[Start of section]

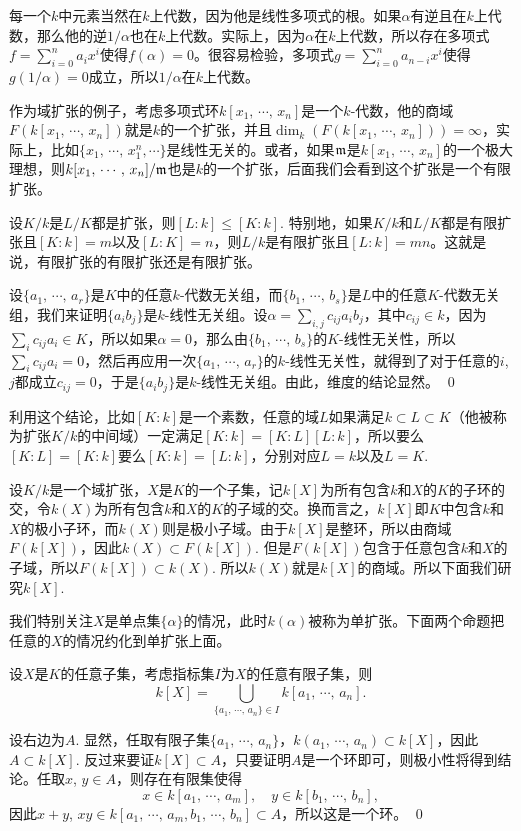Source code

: 每一个$k$中元素当然在$k$上代数，因为他是线性多项式的根。如果$\alpha$有逆且在$k$上代数，那么他的逆$1/\alpha$也在$k$上代数。实际上，因为$\alpha$在$k$上代数，所以存在多项式$f=\sum_{i=0}^na_ix^i$使得$f(\alpha)=0$。很容易检验，多项式$g=\sum_{i=0}^na_{n-i}x^i$使得$g(1/\alpha)=0$成立，所以$1/\alpha$在$k$上代数。

作为域扩张的例子，考虑多项式环$k[x_1,\,\cdots,\,x_n]$是一个$k$-代数，他的商域$F(k[x_1,\,\cdots,\,x_n])$就是$k$的一个扩张，并且$\dim_k(F(k[x_1,\,\cdots,\,x_n]))=\infty$，实际上，比如$\{x_1,\,\cdots,\,x_1^n,\cdots\}$是线性无关的。或者，如果$\mathfrak{m}$是$k[x_1,\,\cdots,\,x_n]$的一个极大理想，则$k[x_1,\,\cdots,\,x_n]/\mathfrak{m}$也是$k$的一个扩张，后面我们会看到这个扩张是一个有限扩张。

\pro 设$K/k$是$L/K$都是扩张，则$[L:k]\leq[K:k]$. 特别地，如果$K/k$和$L/K$都是有限扩张且$[K:k]=m$以及$[L:K]=n$，则$L/k$是有限扩张且$[L:k]=mn$。这就是说，有限扩张的有限扩张还是有限扩张。

\proof 
	设$\{a_1,\,\cdots,\,a_r\}$是$K$中的任意$k$-代数无关组，而$\{b_1,\,\cdots,\,b_s\}$是$L$中的任意$K$-代数无关组，我们来证明$\{a_ib_j\}$是$k$-线性无关组。设$\alpha=\sum_{i,j}c_{ij}a_ib_j$，其中$c_{ij}\in k$，因为$\sum_i c_{ij}a_i\in K$，所以如果$\alpha=0$，那么由$\{b_1,\,\cdots,\,b_s\}$的$K$-线性无关性，所以$\sum_i c_{ij}a_i=0$，然后再应用一次$\{a_1,\,\cdots,\,a_r\}$的$k$-线性无关性，就得到了对于任意的$i$, $j$都成立$c_{ij}=0$，于是$\{a_ib_j\}$是$k$-线性无关组。由此，维度的结论显然。
\qed

利用这个结论，比如$[K:k]$是一个素数，任意的域$L$如果满足$k\subset L\subset K$（他被称为扩张$K/k$的中间域）一定满足$[K:k]=[K:L][L:k]$，所以要么$[K:L]=[K:k]$要么$[K:k]=[L:k]$，分别对应$L=k$以及$L=K$. 

\para 设$K/k$是一个域扩张，$X$是$K$的一个子集，记$k[X]$为所有包含$k$和$X$的$K$的子环的交，令$k(X)$为所有包含$k$和$X$的$K$的子域的交。换而言之，$k[X]$即$K$中包含$k$和$X$的极小子环，而$k(X)$则是极小子域。由于$k[X]$是整环，所以由商域$F(k[X])$，因此$k(X)\subset F(k[X])$. 但是$F(k[X])$包含于任意包含$k$和$X$的子域，所以$F(k[X])\subset k(X)$. 所以$k(X)$就是$k[X]$的商域。所以下面我们研究$k[X]$.

我们特别关注$X$是单点集$\{\alpha\}$的情况，此时$k(\alpha)$被称为单扩张。下面两个命题把任意的$X$的情况约化到单扩张上面。

\pro 设$X$是$K$的任意子集，考虑指标集$I$为$X$的任意有限子集，则
\[
	k[X]=\bigcup_{\{a_1,\,\cdots,\,a_n\}\in I} k[a_1,\,\cdots,\,a_n].
\]

\proof
	设右边为$A$. 显然，任取有限子集$\{a_1,\,\cdots,\,a_n\}$，$k(a_1,\,\cdots,\,a_n)\subset k[X]$，因此$A\subset k[X]$. 反过来要证$k[X]\subset A$，只要证明$A$是一个环即可，则极小性将得到结论。任取$x$, $y\in A$，则存在有限集使得
	\[
		x\in k[a_1,\,\cdots,\,a_m],\quad y\in k[b_1,\,\cdots,\,b_n],
	\]
	因此$x+y$, $xy\in k[a_1,\,\cdots,\,a_m,b_1,\,\cdots,\,b_n]\subset A$，所以这是一个环。
\qed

[End of section]

The problem = Once the pictures are set aside, write out each record exactly.

Task output =
Source code

: 每一个$k$中元素当然在$k$上代数，因为他是线性多项式的根。如果$\alpha$有逆且在$k$上代数，那么他的逆$1/\alpha$也在$k$上代数。实际上，因为$\alpha$在$k$上代数，所以存在多项式$f=\sum_{i=0}^na_ix^i$使得$f(\alpha)=0$。很容易检验，多项式$g=\sum_{i=0}^na_{n-i}x^i$使得$g(1/\alpha)=0$成立，所以$1/\alpha$在$k$上代数。

作为域扩张的例子，考虑多项式环$k[x_1,\,\cdots,\,x_n]$是一个$k$-代数，他的商域$F(k[x_1,\,\cdots,\,x_n])$就是$k$的一个扩张，并且$\dim_k(F(k[x_1,\,\cdots,\,x_n]))=\infty$，实际上，比如$\{x_1,\,\cdots,\,x_1^n,\cdots\}$是线性无关的。或者，如果$\mathfrak{m}$是$k[x_1,\,\cdots,\,x_n]$的一个极大理想，则$k[x_1,\,\cdots,\,x_n]/\mathfrak{m}$也是$k$的一个扩张，后面我们会看到这个扩张是一个有限扩张。

\pro 设$K/k$是$L/K$都是扩张，则$[L:k]\leq[K:k]$. 特别地，如果$K/k$和$L/K$都是有限扩张且$[K:k]=m$以及$[L:K]=n$，则$L/k$是有限扩张且$[L:k]=mn$。这就是说，有限扩张的有限扩张还是有限扩张。

\proof 
	设$\{a_1,\,\cdots,\,a_r\}$是$K$中的任意$k$-代数无关组，而$\{b_1,\,\cdots,\,b_s\}$是$L$中的任意$K$-代数无关组，我们来证明$\{a_ib_j\}$是$k$-线性无关组。设$\alpha=\sum_{i,j}c_{ij}a_ib_j$，其中$c_{ij}\in k$，因为$\sum_i c_{ij}a_i\in K$，所以如果$\alpha=0$，那么由$\{b_1,\,\cdots,\,b_s\}$的$K$-线性无关性，所以$\sum_i c_{ij}a_i=0$，然后再应用一次$\{a_1,\,\cdots,\,a_r\}$的$k$-线性无关性，就得到了对于任意的$i$, $j$都成立$c_{ij}=0$，于是$\{a_ib_j\}$是$k$-线性无关组。由此，维度的结论显然。
\qed

利用这个结论，比如$[K:k]$是一个素数，任意的域$L$如果满足$k\subset L\subset K$（他被称为扩张$K/k$的中间域）一定满足$[K:k]=[K:L][L:k]$，所以要么$[K:L]=[K:k]$要么$[K:k]=[L:k]$，分别对应$L=k$以及$L=K$. 

\para 设$K/k$是一个域扩张，$X$是$K$的一个子集，记$k[X]$为所有包含$k$和$X$的$K$的子环的交，令$k(X)$为所有包含$k$和$X$的$K$的子域的交。换而言之，$k[X]$即$K$中包含$k$和$X$的极小子环，而$k(X)$则是极小子域。由于$k[X]$是整环，所以由商域$F(k[X])$，因此$k(X)\subset F(k[X])$. 但是$F(k[X])$包含于任意包含$k$和$X$的子域，所以$F(k[X])\subset k(X)$. 所以$k(X)$就是$k[X]$的商域。所以下面我们研究$k[X]$.

我们特别关注$X$是单点集$\{\alpha\}$的情况，此时$k(\alpha)$被称为单扩张。下面两个命题把任意的$X$的情况约化到单扩张上面。

\pro 设$X$是$K$的任意子集，考虑指标集$I$为$X$的任意有限子集，则
\[
	k[X]=\bigcup_{\{a_1,\,\cdots,\,a_n\}\in I} k[a_1,\,\cdots,\,a_n].
\]

\proof
	设右边为$A$. 显然，任取有限子集$\{a_1,\,\cdots,\,a_n\}$，$k(a_1,\,\cdots,\,a_n)\subset k[X]$，因此$A\subset k[X]$. 反过来要证$k[X]\subset A$，只要证明$A$是一个环即可，则极小性将得到结论。任取$x$, $y\in A$，则存在有限集使得
	\[
		x\in k[a_1,\,\cdots,\,a_m],\quad y\in k[b_1,\,\cdots,\,b_n],
	\]
	因此$x+y$, $xy\in k[a_1,\,\cdots,\,a_m,b_1,\,\cdots,\,b_n]\subset A$，所以这是一个环。
\qed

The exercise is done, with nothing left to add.